Linear¶
The Linear layer implements an affine transformation between finite-dimensional real vector spaces and constitutes a fundamental operator in deep learning architectures. Formally, it defines a linear mapping from an input feature space to an output representation space, optionally augmented by a bias term. This transformation is applied independently to each element of a batch.
Mathematical definition¶
Let $\mathbf{X} \in \mathbb{R}^{N \times d}$ be an input tensor representing a batch of $N$ samples, where each sample is a vector in a $d$-dimensional feature space. The Linear layer defines the affine transformation
$$\mathbf{Y} = \mathbf{X}\mathbf{W} + \mathbf{b}$$
where the involved quantities have the following dimensions:
- $ \mathbf{X} \in \mathbb{R}^{N \times d} $ : input batch matrix
- $ \mathbf{W} \in \mathbb{R}^{d \times m} $ : weight matrix (trainable parameters)

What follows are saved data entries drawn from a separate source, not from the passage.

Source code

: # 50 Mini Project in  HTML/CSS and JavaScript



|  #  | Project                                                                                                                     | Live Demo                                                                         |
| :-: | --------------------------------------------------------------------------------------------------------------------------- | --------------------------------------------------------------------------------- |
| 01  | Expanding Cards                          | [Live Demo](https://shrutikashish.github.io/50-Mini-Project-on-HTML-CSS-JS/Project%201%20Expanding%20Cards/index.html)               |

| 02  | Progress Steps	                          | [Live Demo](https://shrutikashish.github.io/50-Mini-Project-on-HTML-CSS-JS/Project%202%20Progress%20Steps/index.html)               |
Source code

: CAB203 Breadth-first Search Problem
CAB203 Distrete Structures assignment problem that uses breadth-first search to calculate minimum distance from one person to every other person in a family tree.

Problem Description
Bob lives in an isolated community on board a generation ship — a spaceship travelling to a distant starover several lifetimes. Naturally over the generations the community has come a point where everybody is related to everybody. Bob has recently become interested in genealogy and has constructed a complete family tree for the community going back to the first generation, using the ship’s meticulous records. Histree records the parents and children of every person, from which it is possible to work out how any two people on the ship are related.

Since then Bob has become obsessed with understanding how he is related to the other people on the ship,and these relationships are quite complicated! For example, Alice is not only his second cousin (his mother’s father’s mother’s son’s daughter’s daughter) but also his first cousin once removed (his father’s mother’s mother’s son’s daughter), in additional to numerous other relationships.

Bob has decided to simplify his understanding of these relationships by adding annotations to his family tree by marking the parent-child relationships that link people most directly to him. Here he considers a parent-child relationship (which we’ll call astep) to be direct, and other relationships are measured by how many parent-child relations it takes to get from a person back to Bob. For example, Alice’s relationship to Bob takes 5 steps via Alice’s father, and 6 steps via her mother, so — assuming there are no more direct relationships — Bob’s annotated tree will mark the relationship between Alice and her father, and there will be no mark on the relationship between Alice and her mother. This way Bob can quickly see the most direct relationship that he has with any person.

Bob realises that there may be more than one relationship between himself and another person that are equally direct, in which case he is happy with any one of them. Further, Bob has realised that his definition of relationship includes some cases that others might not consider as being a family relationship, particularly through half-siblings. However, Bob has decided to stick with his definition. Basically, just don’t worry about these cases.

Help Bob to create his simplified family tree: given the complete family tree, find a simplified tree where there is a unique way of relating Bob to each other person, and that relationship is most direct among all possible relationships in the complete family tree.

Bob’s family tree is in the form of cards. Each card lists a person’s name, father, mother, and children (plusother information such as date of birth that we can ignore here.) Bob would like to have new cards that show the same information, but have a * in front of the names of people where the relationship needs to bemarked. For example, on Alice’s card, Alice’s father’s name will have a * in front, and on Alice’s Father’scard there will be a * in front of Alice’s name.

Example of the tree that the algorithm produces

- $ \mathbf{b} \in \mathbb{R}^{1 \times m} $ : bias vector associated with the output neurons
- $ \mathbf{Y} \in \mathbb{R}^{N \times m} $ : output tensor
- $ m $ : number of neurons, i.e., the dimensionality of the output space
From a dimensional analysis standpoint, the matrix product
$$ \mathbf{X}\mathbf{W} : \mathbb{R}^{N \times d} \times \mathbb{R}^{d \times m} \;\longrightarrow\; \mathbb{R}^{N \times m} $$
is well-defined. The bias term $\mathbf{b}$ is then added column-wise to the resulting matrix, meaning that each component $b_j$ is added to all entries of the $j$-th output column. Explicitly,
$$ Y_{ij} = (\mathbf{X}\mathbf{W})_{ij} + b_j, \quad i = 1,\dots,N,\; j = 1,\dots,m. $$
Interpretation as a linear mapping¶
At the level of individual samples, for each $ i \in \{1, \dots, N\}, $ the transformation can be written as
$$ \mathbf{y}_i = \mathbf{x}_i \mathbf{W} + \mathbf{b}, \quad \mathbf{x}_i \in \mathbb{R}^{1 \times d},\; \mathbf{y}_i \in \mathbb{R}^{1 \times m}. $$
Thus, each output vector $\mathbf{y}_i$ is obtained as a linear combination of the input features, defined by the columns of $\mathbf{W}$, followed by a translation in the output space determined by the bias vector $\mathbf{b}$.
Functional view¶
The Linear layer realizes the mapping
$$ \text{Linear}:\; \mathbb{R}^{N \times d} \;\longrightarrow\; \mathbb{R}^{N \times m}, $$
where the same affine transformation is applied independently to each sample in the batch. This operator forms the mathematical foundation upon which more complex nonlinear models are constructed when composed with activation and normalization layers.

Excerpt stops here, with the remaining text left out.